Any time you have a CD-based game title, you expect a high-quality audio performance. And while Fighting Street delivers a very solid musical soundtrack, the horribly muffled and almost indistinguishable voiced dialog in the game ends up making the overall audio performance laughable at best. It doesn't help that it's basically the same voice re-used over and over with each of the characters in the game making you wonder exactly what the point was of going to the trouble of creating a CD-quality musical soundtrack only to muck it up with such terrible sound chip-produced garble. The sad fact is, the very first version of the TG-16/PC Engine CD-ROM hardware shipped with hardly any RAM, and while this was rectified later thanks to the launch of System Cards, it resulted in the first batch of CD titles being noticeably inferior to their HuCard/TurboChip siblings. Because Fighting Street is one such early game, it's little wonder that corners had to be cut in places.
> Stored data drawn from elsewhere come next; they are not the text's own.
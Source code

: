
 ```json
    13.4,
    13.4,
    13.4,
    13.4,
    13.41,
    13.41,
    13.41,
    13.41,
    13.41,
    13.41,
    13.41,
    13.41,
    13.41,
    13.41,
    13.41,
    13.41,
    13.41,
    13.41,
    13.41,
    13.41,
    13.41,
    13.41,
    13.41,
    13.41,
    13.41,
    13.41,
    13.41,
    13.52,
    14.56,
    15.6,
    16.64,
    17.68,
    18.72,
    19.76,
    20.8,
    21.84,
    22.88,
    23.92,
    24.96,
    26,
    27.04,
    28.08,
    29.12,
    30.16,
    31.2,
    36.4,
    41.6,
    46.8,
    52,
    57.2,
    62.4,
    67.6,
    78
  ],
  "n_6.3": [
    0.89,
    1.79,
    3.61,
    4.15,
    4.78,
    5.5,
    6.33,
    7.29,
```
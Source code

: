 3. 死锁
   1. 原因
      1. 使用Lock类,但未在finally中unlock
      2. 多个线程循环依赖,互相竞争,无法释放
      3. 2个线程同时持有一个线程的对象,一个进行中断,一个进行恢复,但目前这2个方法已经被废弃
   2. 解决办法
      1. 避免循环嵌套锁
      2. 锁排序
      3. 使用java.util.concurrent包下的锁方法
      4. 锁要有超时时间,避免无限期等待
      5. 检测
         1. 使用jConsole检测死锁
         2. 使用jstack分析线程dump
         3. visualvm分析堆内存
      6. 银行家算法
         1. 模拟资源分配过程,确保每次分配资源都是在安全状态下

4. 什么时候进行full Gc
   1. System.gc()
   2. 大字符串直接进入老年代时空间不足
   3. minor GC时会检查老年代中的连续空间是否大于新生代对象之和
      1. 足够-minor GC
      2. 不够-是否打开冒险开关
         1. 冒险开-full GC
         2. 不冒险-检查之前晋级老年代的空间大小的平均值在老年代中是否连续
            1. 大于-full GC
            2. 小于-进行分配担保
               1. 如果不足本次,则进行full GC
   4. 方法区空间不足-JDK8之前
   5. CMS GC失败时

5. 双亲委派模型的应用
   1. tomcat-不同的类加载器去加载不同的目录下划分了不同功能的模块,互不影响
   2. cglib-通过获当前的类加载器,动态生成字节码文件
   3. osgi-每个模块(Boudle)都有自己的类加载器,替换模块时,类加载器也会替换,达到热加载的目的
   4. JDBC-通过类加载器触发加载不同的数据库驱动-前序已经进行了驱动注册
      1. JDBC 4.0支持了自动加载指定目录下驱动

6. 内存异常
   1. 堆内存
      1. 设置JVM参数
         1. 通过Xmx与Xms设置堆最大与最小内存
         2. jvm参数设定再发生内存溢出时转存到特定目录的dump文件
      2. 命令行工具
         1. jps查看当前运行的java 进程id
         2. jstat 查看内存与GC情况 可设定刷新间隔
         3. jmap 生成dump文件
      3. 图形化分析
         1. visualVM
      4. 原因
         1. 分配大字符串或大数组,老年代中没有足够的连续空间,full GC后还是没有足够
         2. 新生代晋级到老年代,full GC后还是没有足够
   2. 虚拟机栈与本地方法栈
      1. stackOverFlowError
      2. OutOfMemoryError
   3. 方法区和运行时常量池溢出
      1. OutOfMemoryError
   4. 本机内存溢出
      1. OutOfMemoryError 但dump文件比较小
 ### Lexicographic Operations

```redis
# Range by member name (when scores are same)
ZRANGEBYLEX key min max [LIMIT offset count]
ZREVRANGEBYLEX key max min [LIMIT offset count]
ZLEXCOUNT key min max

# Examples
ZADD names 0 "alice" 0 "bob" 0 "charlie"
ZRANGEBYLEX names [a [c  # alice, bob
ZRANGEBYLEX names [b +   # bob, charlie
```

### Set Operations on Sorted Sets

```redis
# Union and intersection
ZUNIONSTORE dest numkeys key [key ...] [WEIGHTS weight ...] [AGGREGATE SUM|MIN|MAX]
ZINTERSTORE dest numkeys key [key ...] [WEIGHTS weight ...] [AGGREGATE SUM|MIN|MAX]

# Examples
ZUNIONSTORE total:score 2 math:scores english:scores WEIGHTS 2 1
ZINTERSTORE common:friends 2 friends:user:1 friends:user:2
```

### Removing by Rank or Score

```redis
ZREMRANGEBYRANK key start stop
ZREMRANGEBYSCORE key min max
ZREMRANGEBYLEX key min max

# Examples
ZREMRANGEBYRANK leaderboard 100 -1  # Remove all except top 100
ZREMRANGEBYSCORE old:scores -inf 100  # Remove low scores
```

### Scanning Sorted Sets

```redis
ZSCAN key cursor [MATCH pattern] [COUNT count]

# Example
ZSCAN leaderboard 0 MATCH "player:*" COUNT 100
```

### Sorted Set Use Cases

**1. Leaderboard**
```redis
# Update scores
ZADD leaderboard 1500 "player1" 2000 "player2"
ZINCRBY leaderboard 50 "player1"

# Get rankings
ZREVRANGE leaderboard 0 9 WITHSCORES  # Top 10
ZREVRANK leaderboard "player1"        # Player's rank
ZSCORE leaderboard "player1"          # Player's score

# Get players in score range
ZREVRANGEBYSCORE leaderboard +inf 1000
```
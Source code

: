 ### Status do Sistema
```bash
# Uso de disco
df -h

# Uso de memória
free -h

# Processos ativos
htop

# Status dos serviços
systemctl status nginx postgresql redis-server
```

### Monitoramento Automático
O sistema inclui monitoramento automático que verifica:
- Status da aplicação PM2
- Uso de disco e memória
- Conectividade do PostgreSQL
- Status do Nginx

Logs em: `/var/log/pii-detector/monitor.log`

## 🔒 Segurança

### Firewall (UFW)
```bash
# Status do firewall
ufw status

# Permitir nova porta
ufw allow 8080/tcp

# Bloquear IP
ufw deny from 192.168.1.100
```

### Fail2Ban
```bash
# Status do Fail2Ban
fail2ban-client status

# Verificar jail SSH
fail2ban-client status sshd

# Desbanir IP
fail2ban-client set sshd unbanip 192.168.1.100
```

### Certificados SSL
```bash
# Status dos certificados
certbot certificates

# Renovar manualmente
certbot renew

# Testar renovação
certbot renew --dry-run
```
There's certainly no denying the significance and history that comes along with being the predecessor to the legendary Street Fighter 2 release, but even with all of that going for it, there's still far too many faults in this game to warrant any type of serious consideration for fighting game fans. Unless you just have to experience the first Street Fighter title for yourself, you'd be much better suited to check out one of the many outstanding fighting titles already available on the Virtual Console service and leave this classic fighting game and its historical significance in the annals of video game history where it belongs.